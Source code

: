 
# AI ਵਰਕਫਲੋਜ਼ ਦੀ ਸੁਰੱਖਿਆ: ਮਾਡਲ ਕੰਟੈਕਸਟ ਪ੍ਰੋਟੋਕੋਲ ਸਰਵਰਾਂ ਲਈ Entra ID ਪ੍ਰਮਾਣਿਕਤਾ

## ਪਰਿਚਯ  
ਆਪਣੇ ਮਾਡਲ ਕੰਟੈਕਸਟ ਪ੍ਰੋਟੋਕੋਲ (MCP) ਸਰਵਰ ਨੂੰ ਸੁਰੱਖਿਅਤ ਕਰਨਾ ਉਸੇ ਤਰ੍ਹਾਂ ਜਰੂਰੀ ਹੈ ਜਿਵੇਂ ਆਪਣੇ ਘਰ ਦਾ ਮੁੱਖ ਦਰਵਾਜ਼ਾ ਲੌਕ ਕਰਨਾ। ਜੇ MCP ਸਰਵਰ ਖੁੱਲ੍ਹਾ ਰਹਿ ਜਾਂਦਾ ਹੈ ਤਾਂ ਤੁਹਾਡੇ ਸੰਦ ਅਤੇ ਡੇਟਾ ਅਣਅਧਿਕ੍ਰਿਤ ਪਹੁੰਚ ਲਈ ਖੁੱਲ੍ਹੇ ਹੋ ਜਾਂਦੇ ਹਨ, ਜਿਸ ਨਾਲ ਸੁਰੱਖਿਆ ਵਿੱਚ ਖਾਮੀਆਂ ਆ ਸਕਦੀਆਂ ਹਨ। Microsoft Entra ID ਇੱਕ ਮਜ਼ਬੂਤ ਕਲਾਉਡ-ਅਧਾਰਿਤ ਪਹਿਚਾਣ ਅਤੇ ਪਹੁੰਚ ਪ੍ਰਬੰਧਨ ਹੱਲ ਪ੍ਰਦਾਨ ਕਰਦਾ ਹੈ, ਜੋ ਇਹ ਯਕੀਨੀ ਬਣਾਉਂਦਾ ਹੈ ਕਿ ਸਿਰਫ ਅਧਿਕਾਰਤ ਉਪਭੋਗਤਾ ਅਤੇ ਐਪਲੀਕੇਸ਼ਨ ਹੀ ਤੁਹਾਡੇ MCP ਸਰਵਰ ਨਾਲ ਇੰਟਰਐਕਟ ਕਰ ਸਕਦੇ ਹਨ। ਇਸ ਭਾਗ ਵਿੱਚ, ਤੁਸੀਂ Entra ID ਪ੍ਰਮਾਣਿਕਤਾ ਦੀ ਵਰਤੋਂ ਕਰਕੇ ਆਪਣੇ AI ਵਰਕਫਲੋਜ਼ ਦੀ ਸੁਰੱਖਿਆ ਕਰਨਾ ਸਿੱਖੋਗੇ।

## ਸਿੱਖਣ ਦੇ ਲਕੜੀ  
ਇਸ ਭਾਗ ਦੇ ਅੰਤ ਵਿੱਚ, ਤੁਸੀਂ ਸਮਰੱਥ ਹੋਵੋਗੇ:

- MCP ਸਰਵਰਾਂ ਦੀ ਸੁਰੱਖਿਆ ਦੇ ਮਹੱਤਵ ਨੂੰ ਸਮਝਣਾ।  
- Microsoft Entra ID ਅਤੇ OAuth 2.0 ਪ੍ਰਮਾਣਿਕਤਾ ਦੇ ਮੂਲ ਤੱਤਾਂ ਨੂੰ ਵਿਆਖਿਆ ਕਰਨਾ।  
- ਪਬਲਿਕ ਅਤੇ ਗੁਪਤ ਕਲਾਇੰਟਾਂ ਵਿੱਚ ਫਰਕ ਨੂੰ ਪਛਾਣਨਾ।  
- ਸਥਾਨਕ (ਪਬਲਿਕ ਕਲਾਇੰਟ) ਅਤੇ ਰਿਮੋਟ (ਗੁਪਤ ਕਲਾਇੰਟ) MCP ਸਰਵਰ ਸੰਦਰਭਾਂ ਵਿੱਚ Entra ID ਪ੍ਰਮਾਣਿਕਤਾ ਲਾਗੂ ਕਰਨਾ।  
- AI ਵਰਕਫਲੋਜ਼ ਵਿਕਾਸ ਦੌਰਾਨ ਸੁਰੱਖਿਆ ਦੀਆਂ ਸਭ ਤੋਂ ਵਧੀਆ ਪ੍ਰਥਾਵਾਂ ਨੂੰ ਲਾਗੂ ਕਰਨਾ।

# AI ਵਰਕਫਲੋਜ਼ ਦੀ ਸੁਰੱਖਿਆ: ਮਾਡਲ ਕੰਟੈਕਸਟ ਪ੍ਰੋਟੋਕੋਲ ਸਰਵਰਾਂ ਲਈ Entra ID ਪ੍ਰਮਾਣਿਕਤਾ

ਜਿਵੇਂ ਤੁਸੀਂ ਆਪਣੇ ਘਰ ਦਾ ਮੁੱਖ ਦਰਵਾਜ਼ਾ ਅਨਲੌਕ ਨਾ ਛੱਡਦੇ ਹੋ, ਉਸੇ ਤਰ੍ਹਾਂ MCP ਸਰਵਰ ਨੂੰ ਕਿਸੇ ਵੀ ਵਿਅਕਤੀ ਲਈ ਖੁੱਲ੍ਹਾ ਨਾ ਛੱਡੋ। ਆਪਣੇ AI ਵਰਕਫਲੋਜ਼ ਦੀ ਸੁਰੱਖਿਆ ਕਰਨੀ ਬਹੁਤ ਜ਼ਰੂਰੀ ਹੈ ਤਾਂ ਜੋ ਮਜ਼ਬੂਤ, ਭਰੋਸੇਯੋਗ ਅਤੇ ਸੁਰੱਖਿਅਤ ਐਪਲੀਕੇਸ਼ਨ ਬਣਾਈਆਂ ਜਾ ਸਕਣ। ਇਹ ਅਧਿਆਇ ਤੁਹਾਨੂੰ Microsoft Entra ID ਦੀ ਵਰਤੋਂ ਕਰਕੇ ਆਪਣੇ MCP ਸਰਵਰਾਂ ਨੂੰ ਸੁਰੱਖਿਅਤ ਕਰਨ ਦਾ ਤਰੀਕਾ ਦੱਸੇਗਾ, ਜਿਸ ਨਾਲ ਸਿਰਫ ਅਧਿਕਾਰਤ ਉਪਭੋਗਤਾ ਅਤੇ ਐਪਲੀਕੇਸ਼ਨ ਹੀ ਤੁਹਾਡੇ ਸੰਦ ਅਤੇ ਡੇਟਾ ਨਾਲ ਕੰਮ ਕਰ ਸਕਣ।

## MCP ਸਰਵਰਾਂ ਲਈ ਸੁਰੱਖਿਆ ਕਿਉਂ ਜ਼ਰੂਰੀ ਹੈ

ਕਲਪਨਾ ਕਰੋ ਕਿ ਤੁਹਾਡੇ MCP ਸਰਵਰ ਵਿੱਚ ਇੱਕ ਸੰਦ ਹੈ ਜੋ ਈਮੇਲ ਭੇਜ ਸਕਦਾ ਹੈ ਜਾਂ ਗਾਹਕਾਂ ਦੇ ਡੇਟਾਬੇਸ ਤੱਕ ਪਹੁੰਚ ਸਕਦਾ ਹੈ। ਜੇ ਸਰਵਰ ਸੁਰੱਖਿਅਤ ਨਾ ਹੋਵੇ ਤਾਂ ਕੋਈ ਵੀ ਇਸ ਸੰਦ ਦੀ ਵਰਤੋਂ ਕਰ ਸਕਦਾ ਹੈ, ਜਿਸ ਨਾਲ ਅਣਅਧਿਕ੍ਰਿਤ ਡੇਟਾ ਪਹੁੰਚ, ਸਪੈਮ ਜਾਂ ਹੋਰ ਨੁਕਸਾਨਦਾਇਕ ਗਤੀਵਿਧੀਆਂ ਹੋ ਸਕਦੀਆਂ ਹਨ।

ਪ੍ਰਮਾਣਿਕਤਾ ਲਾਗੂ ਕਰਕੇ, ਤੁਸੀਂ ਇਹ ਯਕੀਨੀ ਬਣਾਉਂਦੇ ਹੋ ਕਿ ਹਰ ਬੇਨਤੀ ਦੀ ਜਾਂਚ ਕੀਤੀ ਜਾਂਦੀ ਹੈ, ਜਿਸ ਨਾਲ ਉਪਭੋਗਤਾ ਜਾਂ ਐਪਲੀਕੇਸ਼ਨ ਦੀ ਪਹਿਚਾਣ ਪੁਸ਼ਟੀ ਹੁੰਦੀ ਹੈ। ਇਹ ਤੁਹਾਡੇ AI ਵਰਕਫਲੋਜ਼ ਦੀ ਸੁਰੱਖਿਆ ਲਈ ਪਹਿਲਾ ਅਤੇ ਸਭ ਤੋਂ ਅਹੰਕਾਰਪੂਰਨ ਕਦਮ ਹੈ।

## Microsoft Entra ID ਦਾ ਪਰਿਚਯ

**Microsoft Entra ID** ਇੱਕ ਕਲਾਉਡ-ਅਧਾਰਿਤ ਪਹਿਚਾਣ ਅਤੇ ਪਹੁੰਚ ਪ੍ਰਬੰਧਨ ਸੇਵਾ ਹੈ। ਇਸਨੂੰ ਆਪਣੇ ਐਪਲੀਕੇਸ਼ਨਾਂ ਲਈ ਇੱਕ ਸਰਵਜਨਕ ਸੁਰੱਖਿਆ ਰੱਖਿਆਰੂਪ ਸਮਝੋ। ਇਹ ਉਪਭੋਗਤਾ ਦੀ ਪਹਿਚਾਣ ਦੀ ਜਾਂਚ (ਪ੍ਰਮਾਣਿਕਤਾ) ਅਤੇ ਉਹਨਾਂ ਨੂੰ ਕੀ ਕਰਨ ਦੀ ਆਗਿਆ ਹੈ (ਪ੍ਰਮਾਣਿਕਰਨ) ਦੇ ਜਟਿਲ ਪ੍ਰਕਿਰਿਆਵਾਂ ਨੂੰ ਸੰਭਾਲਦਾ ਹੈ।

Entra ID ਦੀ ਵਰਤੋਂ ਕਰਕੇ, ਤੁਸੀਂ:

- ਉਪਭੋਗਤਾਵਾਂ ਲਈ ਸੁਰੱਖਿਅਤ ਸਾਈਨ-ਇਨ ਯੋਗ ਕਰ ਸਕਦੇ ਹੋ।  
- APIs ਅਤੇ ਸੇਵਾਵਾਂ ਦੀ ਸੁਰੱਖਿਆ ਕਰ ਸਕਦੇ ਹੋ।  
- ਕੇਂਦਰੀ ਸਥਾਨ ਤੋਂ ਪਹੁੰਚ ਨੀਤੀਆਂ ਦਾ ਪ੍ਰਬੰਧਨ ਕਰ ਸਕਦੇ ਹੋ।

What to work on
Return only the stretch of the material above from the line holding "ਜਿਵੇਂ ਤੁਸੀਂ ਆਪਣੇ" through the line holding "ਕਲਪਨਾ ਕਰੋ ਕਿ", copied exactly.

Task answer
ਜਿਵੇਂ ਤੁਸੀਂ ਆਪਣੇ ਘਰ ਦਾ ਮੁੱਖ ਦਰਵਾਜ਼ਾ ਅਨਲੌਕ ਨਾ ਛੱਡਦੇ ਹੋ, ਉਸੇ ਤਰ੍ਹਾਂ MCP ਸਰਵਰ ਨੂੰ ਕਿਸੇ ਵੀ ਵਿਅਕਤੀ ਲਈ ਖੁੱਲ੍ਹਾ ਨਾ ਛੱਡੋ। ਆਪਣੇ AI ਵਰਕਫਲੋਜ਼ ਦੀ ਸੁਰੱਖਿਆ ਕਰਨੀ ਬਹੁਤ ਜ਼ਰੂਰੀ ਹੈ ਤਾਂ ਜੋ ਮਜ਼ਬੂਤ, ਭਰੋਸੇਯੋਗ ਅਤੇ ਸੁਰੱਖਿਅਤ ਐਪਲੀਕੇਸ਼ਨ ਬਣਾਈਆਂ ਜਾ ਸਕਣ। ਇਹ ਅਧਿਆਇ ਤੁਹਾਨੂੰ Microsoft Entra ID ਦੀ ਵਰਤੋਂ ਕਰਕੇ ਆਪਣੇ MCP ਸਰਵਰਾਂ ਨੂੰ ਸੁਰੱਖਿਅਤ ਕਰਨ ਦਾ ਤਰੀਕਾ ਦੱਸੇਗਾ, ਜਿਸ ਨਾਲ ਸਿਰਫ ਅਧਿਕਾਰਤ ਉਪਭੋਗਤਾ ਅਤੇ ਐਪਲੀਕੇਸ਼ਨ ਹੀ ਤੁਹਾਡੇ ਸੰਦ ਅਤੇ ਡੇਟਾ ਨਾਲ ਕੰਮ ਕਰ ਸਕਣ।

## MCP ਸਰਵਰਾਂ ਲਈ ਸੁਰੱਖਿਆ ਕਿਉਂ ਜ਼ਰੂਰੀ ਹੈ

ਕਲਪਨਾ ਕਰੋ ਕਿ ਤੁਹਾਡੇ MCP ਸਰਵਰ ਵਿੱਚ ਇੱਕ ਸੰਦ ਹੈ ਜੋ ਈਮੇਲ ਭੇਜ ਸਕਦਾ ਹੈ ਜਾਂ ਗਾਹਕਾਂ ਦੇ ਡੇਟਾਬੇਸ ਤੱਕ ਪਹੁੰਚ ਸਕਦਾ ਹੈ। ਜੇ ਸਰਵਰ ਸੁਰੱਖਿਅਤ ਨਾ ਹੋਵੇ ਤਾਂ ਕੋਈ ਵੀ ਇਸ ਸੰਦ ਦੀ ਵਰਤੋਂ ਕਰ ਸਕਦਾ ਹੈ, ਜਿਸ ਨਾਲ ਅਣਅਧਿਕ੍ਰਿਤ ਡੇਟਾ ਪਹੁੰਚ, ਸਪੈਮ ਜਾਂ ਹੋਰ ਨੁਕਸਾਨਦਾਇਕ ਗਤੀਵਿਧੀਆਂ ਹੋ ਸਕਦੀਆਂ ਹਨ।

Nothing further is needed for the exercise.